REQUIREMENT
Would you please reproduce all the entries word for word, minus the pictures?

[Data entries]
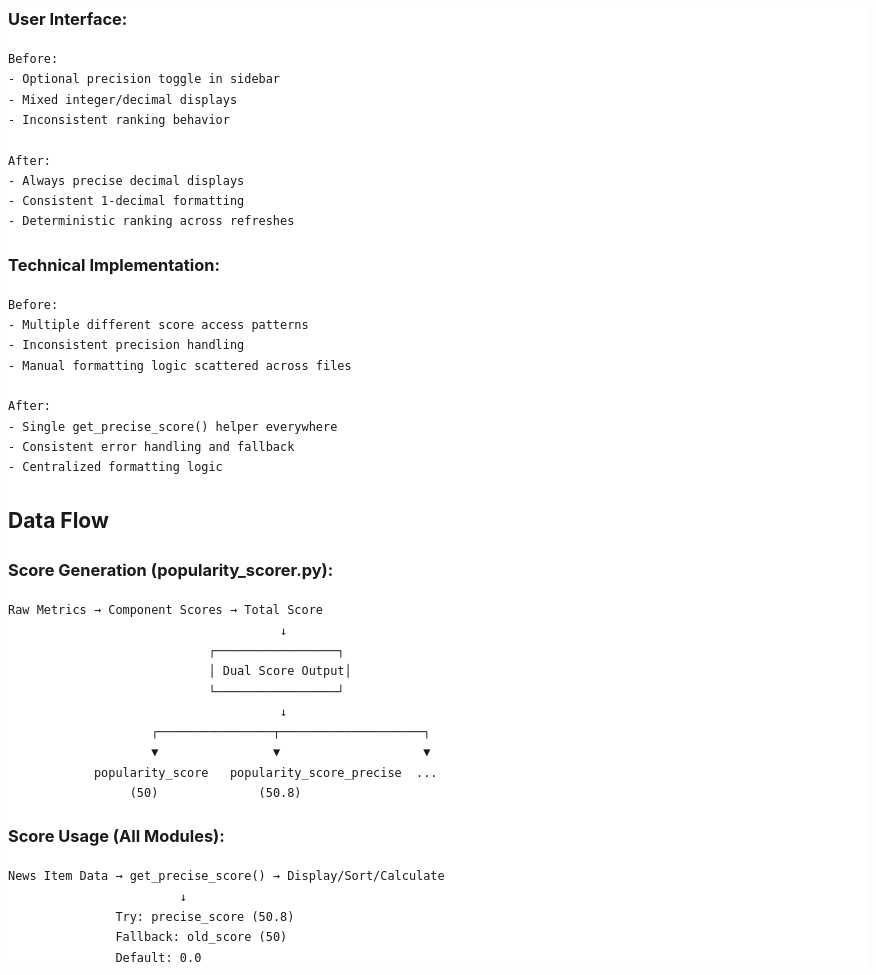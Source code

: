### **User Interface**:
```
Before: 
- Optional precision toggle in sidebar
- Mixed integer/decimal displays
- Inconsistent ranking behavior

After:
- Always precise decimal displays
- Consistent 1-decimal formatting
- Deterministic ranking across refreshes
```

### **Technical Implementation**:
```
Before:
- Multiple different score access patterns
- Inconsistent precision handling
- Manual formatting logic scattered across files

After:
- Single get_precise_score() helper everywhere
- Consistent error handling and fallback
- Centralized formatting logic
```

## Data Flow

### **Score Generation** (popularity_scorer.py):
```
Raw Metrics → Component Scores → Total Score
                                      ↓
                            ┌─────────────────┐
                            │ Dual Score Output│
                            └─────────────────┘
                                      ↓
                    ┌────────────────┬────────────────────┐
                    ▼                ▼                    ▼
            popularity_score   popularity_score_precise  ...
                 (50)              (50.8)
```

### **Score Usage** (All Modules):
```
News Item Data → get_precise_score() → Display/Sort/Calculate
                        ↓
               Try: precise_score (50.8)
               Fallback: old_score (50)
               Default: 0.0
```
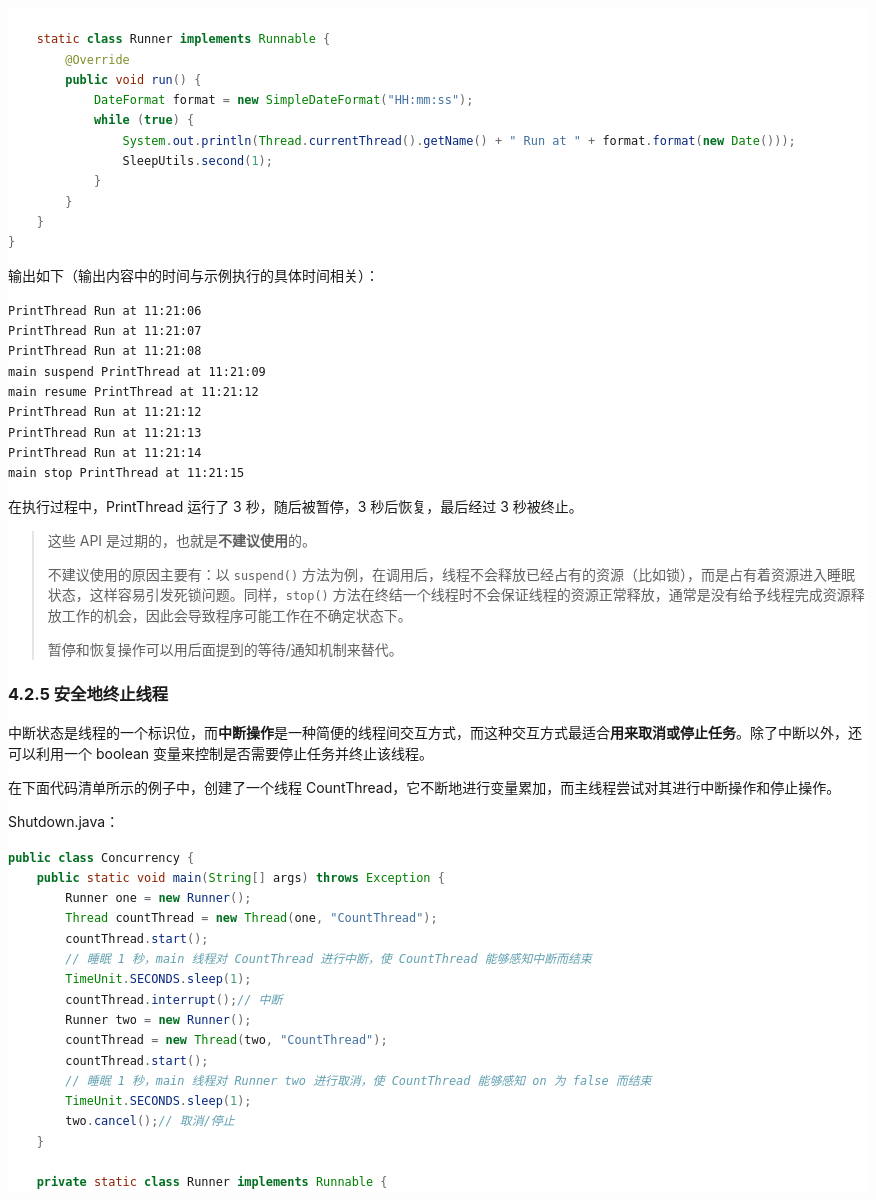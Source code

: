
```java
    
    static class Runner implements Runnable {
        @Override
        public void run() {
            DateFormat format = new SimpleDateFormat("HH:mm:ss");
            while (true) {
            	System.out.println(Thread.currentThread().getName() + " Run at " + format.format(new Date()));
            	SleepUtils.second(1);
            }
        }
    } 
}
```

输出如下（输出内容中的时间与示例执行的具体时间相关）：

```
PrintThread Run at 11:21:06 
PrintThread Run at 11:21:07 
PrintThread Run at 11:21:08 
main suspend PrintThread at 11:21:09 
main resume PrintThread at 11:21:12 
PrintThread Run at 11:21:12 
PrintThread Run at 11:21:13 
PrintThread Run at 11:21:14 
main stop PrintThread at 11:21:15 
```

在执行过程中，PrintThread 运行了 3 秒，随后被暂停，3 秒后恢复，最后经过 3 秒被终止。

>这些 API 是过期的，也就是**不建议使用**的。 
>
>不建议使用的原因主要有：以 `suspend()` 方法为例，在调用后，线程不会释放已经占有的资源（比如锁），而是占有着资源进入睡眠状态，这样容易引发死锁问题。同样，`stop()` 方法在终结一个线程时不会保证线程的资源正常释放，通常是没有给予线程完成资源释放工作的机会，因此会导致程序可能工作在不确定状态下。 
>
>暂停和恢复操作可以用后面提到的等待/通知机制来替代。



### 4.2.5 安全地终止线程

中断状态是线程的一个标识位，而**中断操作**是一种简便的线程间交互方式，而这种交互方式最适合**用来取消或停止任务**。除了中断以外，还可以利用一个 boolean 变量来控制是否需要停止任务并终止该线程。 



在下面代码清单所示的例子中，创建了一个线程 CountThread，它不断地进行变量累加，而主线程尝试对其进行中断操作和停止操作。

Shutdown.java：

```java
public class Concurrency {
    public static void main(String[] args) throws Exception {
        Runner one = new Runner();
        Thread countThread = new Thread(one, "CountThread");
        countThread.start();
        // 睡眠 1 秒，main 线程对 CountThread 进行中断，使 CountThread 能够感知中断而结束
        TimeUnit.SECONDS.sleep(1);
        countThread.interrupt();// 中断
        Runner two = new Runner();
        countThread = new Thread(two, "CountThread");
        countThread.start();
        // 睡眠 1 秒，main 线程对 Runner two 进行取消，使 CountThread 能够感知 on 为 false 而结束
        TimeUnit.SECONDS.sleep(1);
        two.cancel();// 取消/停止
    }
    
    private static class Runner implements Runnable {
```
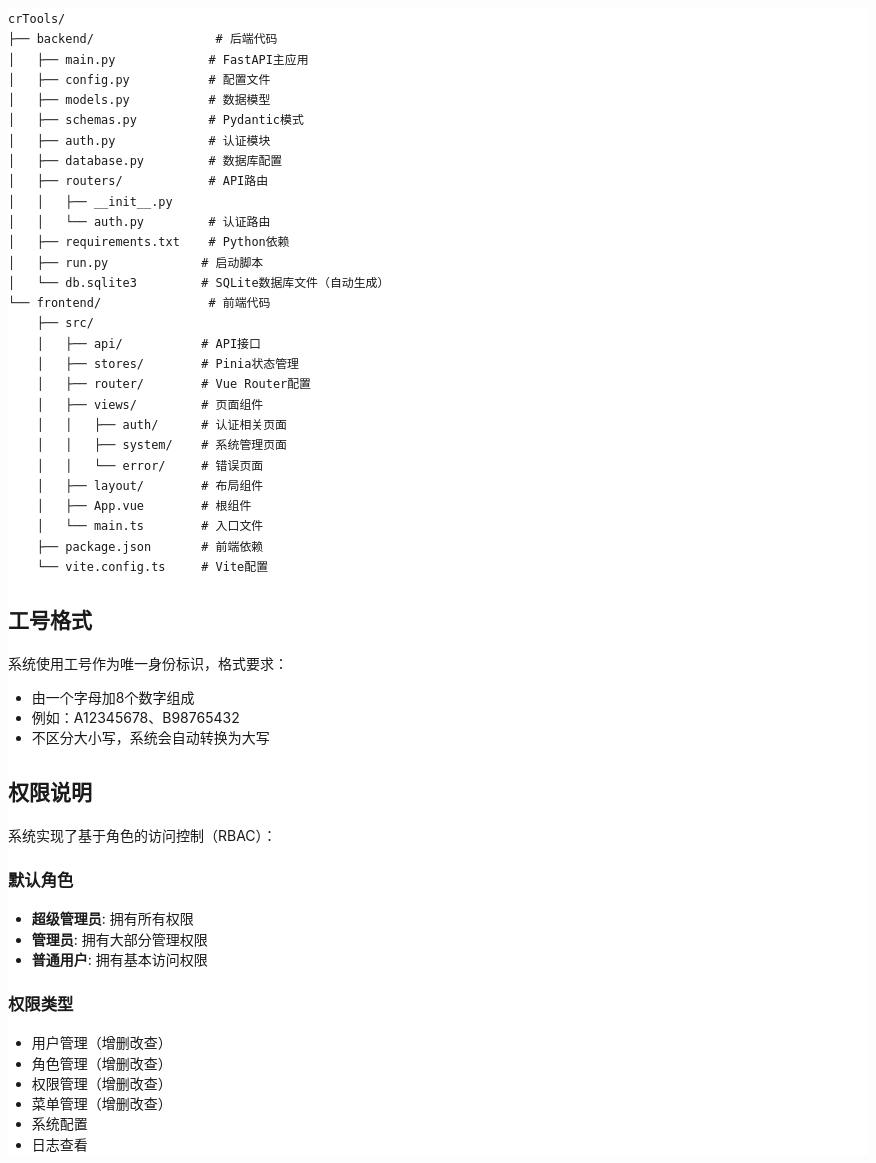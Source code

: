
 ```
crTools/
├── backend/                 # 后端代码
│   ├── main.py             # FastAPI主应用
│   ├── config.py           # 配置文件
│   ├── models.py           # 数据模型
│   ├── schemas.py          # Pydantic模式
│   ├── auth.py             # 认证模块
│   ├── database.py         # 数据库配置
│   ├── routers/            # API路由
│   │   ├── __init__.py
│   │   └── auth.py         # 认证路由
│   ├── requirements.txt    # Python依赖
│   ├── run.py             # 启动脚本
│   └── db.sqlite3         # SQLite数据库文件（自动生成）
└── frontend/               # 前端代码
    ├── src/
    │   ├── api/           # API接口
    │   ├── stores/        # Pinia状态管理
    │   ├── router/        # Vue Router配置
    │   ├── views/         # 页面组件
    │   │   ├── auth/      # 认证相关页面
    │   │   ├── system/    # 系统管理页面
    │   │   └── error/     # 错误页面
    │   ├── layout/        # 布局组件
    │   ├── App.vue        # 根组件
    │   └── main.ts        # 入口文件
    ├── package.json       # 前端依赖
    └── vite.config.ts     # Vite配置
```

## 工号格式

系统使用工号作为唯一身份标识，格式要求：
- 由一个字母加8个数字组成
- 例如：A12345678、B98765432
- 不区分大小写，系统会自动转换为大写

## 权限说明

系统实现了基于角色的访问控制（RBAC）：

### 默认角色
- **超级管理员**: 拥有所有权限
- **管理员**: 拥有大部分管理权限
- **普通用户**: 拥有基本访问权限

### 权限类型
- 用户管理（增删改查）
- 角色管理（增删改查）
- 权限管理（增删改查）
- 菜单管理（增删改查）
- 系统配置
- 日志查看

OUTPUT FOR THIS TASK
Source code

:### **User Interface**:
```
Before: 
- Optional precision toggle in sidebar
- Mixed integer/decimal displays
- Inconsistent ranking behavior

After:
- Always precise decimal displays
- Consistent 1-decimal formatting
- Deterministic ranking across refreshes
```

### **Technical Implementation**:
```
Before:
- Multiple different score access patterns
- Inconsistent precision handling
- Manual formatting logic scattered across files

After:
- Single get_precise_score() helper everywhere
- Consistent error handling and fallback
- Centralized formatting logic
```

## Data Flow

### **Score Generation** (popularity_scorer.py):
```
Raw Metrics → Component Scores → Total Score
                                      ↓
                            ┌─────────────────┐
                            │ Dual Score Output│
                            └─────────────────┘
                                      ↓
                    ┌────────────────┬────────────────────┐
                    ▼                ▼                    ▼
            popularity_score   popularity_score_precise  ...
                 (50)              (50.8)
```

### **Score Usage** (All Modules):
```
News Item Data → get_precise_score() → Display/Sort/Calculate
                        ↓
               Try: precise_score (50.8)
               Fallback: old_score (50)
               Default: 0.0
```
Source code

:
```java
    
    static class Runner implements Runnable {
        @Override
        public void run() {
            DateFormat format = new SimpleDateFormat("HH:mm:ss");
            while (true) {
            	System.out.println(Thread.currentThread().getName() + " Run at " + format.format(new Date()));
            	SleepUtils.second(1);
            }
        }
    } 
}
```

输出如下（输出内容中的时间与示例执行的具体时间相关）：

```
PrintThread Run at 11:21:06 
PrintThread Run at 11:21:07 
PrintThread Run at 11:21:08 
main suspend PrintThread at 11:21:09 
main resume PrintThread at 11:21:12 
PrintThread Run at 11:21:12 
PrintThread Run at 11:21:13 
PrintThread Run at 11:21:14 
main stop PrintThread at 11:21:15 
```

在执行过程中，PrintThread 运行了 3 秒，随后被暂停，3 秒后恢复，最后经过 3 秒被终止。

>这些 API 是过期的，也就是**不建议使用**的。 
>
>不建议使用的原因主要有：以 `suspend()` 方法为例，在调用后，线程不会释放已经占有的资源（比如锁），而是占有着资源进入睡眠状态，这样容易引发死锁问题。同样，`stop()` 方法在终结一个线程时不会保证线程的资源正常释放，通常是没有给予线程完成资源释放工作的机会，因此会导致程序可能工作在不确定状态下。 
>
>暂停和恢复操作可以用后面提到的等待/通知机制来替代。



### 4.2.5 安全地终止线程

中断状态是线程的一个标识位，而**中断操作**是一种简便的线程间交互方式，而这种交互方式最适合**用来取消或停止任务**。除了中断以外，还可以利用一个 boolean 变量来控制是否需要停止任务并终止该线程。 



在下面代码清单所示的例子中，创建了一个线程 CountThread，它不断地进行变量累加，而主线程尝试对其进行中断操作和停止操作。

Shutdown.java：

```java
public class Concurrency {
    public static void main(String[] args) throws Exception {
        Runner one = new Runner();
        Thread countThread = new Thread(one, "CountThread");
        countThread.start();
        // 睡眠 1 秒，main 线程对 CountThread 进行中断，使 CountThread 能够感知中断而结束
        TimeUnit.SECONDS.sleep(1);
        countThread.interrupt();// 中断
        Runner two = new Runner();
        countThread = new Thread(two, "CountThread");
        countThread.start();
        // 睡眠 1 秒，main 线程对 Runner two 进行取消，使 CountThread 能够感知 on 为 false 而结束
        TimeUnit.SECONDS.sleep(1);
        two.cancel();// 取消/停止
    }
    
    private static class Runner implements Runnable {
```
Source code

:
 ```
crTools/
├── backend/                 # 后端代码
│   ├── main.py             # FastAPI主应用
│   ├── config.py           # 配置文件
│   ├── models.py           # 数据模型
│   ├── schemas.py          # Pydantic模式
│   ├── auth.py             # 认证模块
│   ├── database.py         # 数据库配置
│   ├── routers/            # API路由
│   │   ├── __init__.py
│   │   └── auth.py         # 认证路由
│   ├── requirements.txt    # Python依赖
│   ├── run.py             # 启动脚本
│   └── db.sqlite3         # SQLite数据库文件（自动生成）
└── frontend/               # 前端代码
    ├── src/
    │   ├── api/           # API接口
    │   ├── stores/        # Pinia状态管理
    │   ├── router/        # Vue Router配置
    │   ├── views/         # 页面组件
    │   │   ├── auth/      # 认证相关页面
    │   │   ├── system/    # 系统管理页面
    │   │   └── error/     # 错误页面
    │   ├── layout/        # 布局组件
    │   ├── App.vue        # 根组件
    │   └── main.ts        # 入口文件
    ├── package.json       # 前端依赖
    └── vite.config.ts     # Vite配置
```

## 工号格式

系统使用工号作为唯一身份标识，格式要求：
- 由一个字母加8个数字组成
- 例如：A12345678、B98765432
- 不区分大小写，系统会自动转换为大写

## 权限说明

系统实现了基于角色的访问控制（RBAC）：

### 默认角色
- **超级管理员**: 拥有所有权限
- **管理员**: 拥有大部分管理权限
- **普通用户**: 拥有基本访问权限

### 权限类型
- 用户管理（增删改查）
- 角色管理（增删改查）
- 权限管理（增删改查）
- 菜单管理（增删改查）
- 系统配置
- 日志查看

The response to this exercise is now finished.